Dovar faz um arco com os braços acima da cabeça e sai andando de lado, como se quisesse imitar uma bailarina. Andreas não percebe a barbaridade.

O rapaz volta-se para um dos divãs e não se preocupa em conter seu riso abobalhado ao conhecer o rosto de seu suposto pai. De fato, o espelho da casa do Sombrio não havia exagerado: o pirata era de fato incrivelmente lindo! Ri sozinho como um louco ou pela reação da droga em seu organismo.

Cansado demais, ele acaba por adormecer e não tem consciência disso. Desperta com toques suaves em seu rosto, como se ele fosse trincar a qualquer momento. Vai abrindo seus olhos e termina de destruir o restinho de coração que ainda batia no peito de Agnese. Ele se senta de forma suave para não espantar a mulher. Sorri tentando aproximação e admira-se-se com o par de olhos mais brilhantes que já havia visto em sua vida.

- Já que a minha presença a incomodou, liberte-me.

- Não me incomodou. Apenas me aterrorizou. – ela continua tocando aquele rosto másculo e muito bonito. – Você me causou medo e dor.

Ele inclina a cabeça para baixo num sinal de respeito e não responde. Mas sente seu queixo ser erguido de forma delicada, mas firme. Olham-se nos olhos.

- Eu vi o meu capitão em seus olhos, menino. – ela sorri.

Andreas se desvencilha dos toques da mulher e ainda trôpego, caminha até uma das telas.

- Não conseguirei fazer esta pergunta sem ser rude. Mas a senhora conviveu muito tempo com meu pai? – ele aponta para a tela.

A histeria de Agnese que se segue nem precisa ser descrita.

Nos dias que se passam, Agnese evita qualquer tipo de contato próximo ao belo hóspede. Apenas o observa atentamente ao longe, bebendo de sua beleza e juventude. Percebe as constantes fugidas de Andreas para as janelas, mostrando esperança de ver alguém distante, vindo em seu salvamento ou tentando encontrar alguma forma de fuga. A dama percebe também que não poderia evitar por muito tempo, a presença forte do filho do seu pirata, tão singulares os dois homens eram.

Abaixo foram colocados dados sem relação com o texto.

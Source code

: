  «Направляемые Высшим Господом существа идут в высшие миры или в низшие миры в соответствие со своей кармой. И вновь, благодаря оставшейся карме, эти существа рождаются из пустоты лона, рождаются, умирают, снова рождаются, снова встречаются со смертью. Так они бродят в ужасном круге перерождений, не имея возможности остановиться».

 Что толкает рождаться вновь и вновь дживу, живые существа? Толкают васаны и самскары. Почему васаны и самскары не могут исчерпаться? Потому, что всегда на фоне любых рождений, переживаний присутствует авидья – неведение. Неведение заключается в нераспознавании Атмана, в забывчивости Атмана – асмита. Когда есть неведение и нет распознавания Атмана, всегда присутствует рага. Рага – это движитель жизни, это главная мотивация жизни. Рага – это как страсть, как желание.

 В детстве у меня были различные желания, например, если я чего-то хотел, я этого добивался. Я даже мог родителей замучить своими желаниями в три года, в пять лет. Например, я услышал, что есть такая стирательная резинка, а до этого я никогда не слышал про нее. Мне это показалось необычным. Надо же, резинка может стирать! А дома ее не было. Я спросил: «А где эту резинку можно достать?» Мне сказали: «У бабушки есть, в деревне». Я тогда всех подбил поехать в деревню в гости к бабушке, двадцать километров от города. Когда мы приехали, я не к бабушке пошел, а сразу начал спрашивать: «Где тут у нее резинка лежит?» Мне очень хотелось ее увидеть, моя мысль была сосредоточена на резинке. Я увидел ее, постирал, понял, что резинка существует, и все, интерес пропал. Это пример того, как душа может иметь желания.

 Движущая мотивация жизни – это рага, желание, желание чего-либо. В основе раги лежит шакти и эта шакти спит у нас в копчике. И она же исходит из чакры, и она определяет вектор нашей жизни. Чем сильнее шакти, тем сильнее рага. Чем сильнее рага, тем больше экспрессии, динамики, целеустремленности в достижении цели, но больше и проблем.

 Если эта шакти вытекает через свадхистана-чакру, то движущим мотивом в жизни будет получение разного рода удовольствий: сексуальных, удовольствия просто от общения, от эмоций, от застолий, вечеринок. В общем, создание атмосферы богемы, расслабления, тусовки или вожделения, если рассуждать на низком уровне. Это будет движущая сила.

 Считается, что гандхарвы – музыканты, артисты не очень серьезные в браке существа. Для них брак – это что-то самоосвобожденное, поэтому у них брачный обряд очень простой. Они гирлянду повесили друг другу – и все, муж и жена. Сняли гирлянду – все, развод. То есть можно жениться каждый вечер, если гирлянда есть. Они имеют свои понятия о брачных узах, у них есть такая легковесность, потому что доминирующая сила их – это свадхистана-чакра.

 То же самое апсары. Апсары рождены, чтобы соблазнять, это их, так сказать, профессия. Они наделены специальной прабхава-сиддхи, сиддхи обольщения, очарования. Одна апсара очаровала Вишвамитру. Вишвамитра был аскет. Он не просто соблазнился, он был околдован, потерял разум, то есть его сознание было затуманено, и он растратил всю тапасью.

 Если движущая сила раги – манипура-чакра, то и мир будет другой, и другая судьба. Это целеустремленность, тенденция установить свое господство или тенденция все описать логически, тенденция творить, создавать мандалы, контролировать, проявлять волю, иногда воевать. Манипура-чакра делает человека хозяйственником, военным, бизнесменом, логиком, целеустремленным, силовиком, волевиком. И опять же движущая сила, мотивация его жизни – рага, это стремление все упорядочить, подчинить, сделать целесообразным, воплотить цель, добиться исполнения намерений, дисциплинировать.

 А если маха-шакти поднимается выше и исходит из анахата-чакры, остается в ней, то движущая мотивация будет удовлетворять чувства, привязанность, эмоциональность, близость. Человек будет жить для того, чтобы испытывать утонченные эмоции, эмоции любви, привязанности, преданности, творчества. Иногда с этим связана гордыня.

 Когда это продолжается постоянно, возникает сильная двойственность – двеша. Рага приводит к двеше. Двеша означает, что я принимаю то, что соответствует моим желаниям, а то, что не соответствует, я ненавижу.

E para torturá-la ainda mais, os empregados tinham enfeitado os olhos do menino como o pirata enfeitava os seus. Pura crueldade!

Mas num determinado momento, a dama decide que não poderia mais ficar escondida e desperdiçar aquele pedaço imenso e suculento de carne que havia posto sobre seu prato. Estava bem temperado e cheirava muito bem. Deveria degustá-los sem cerimônia.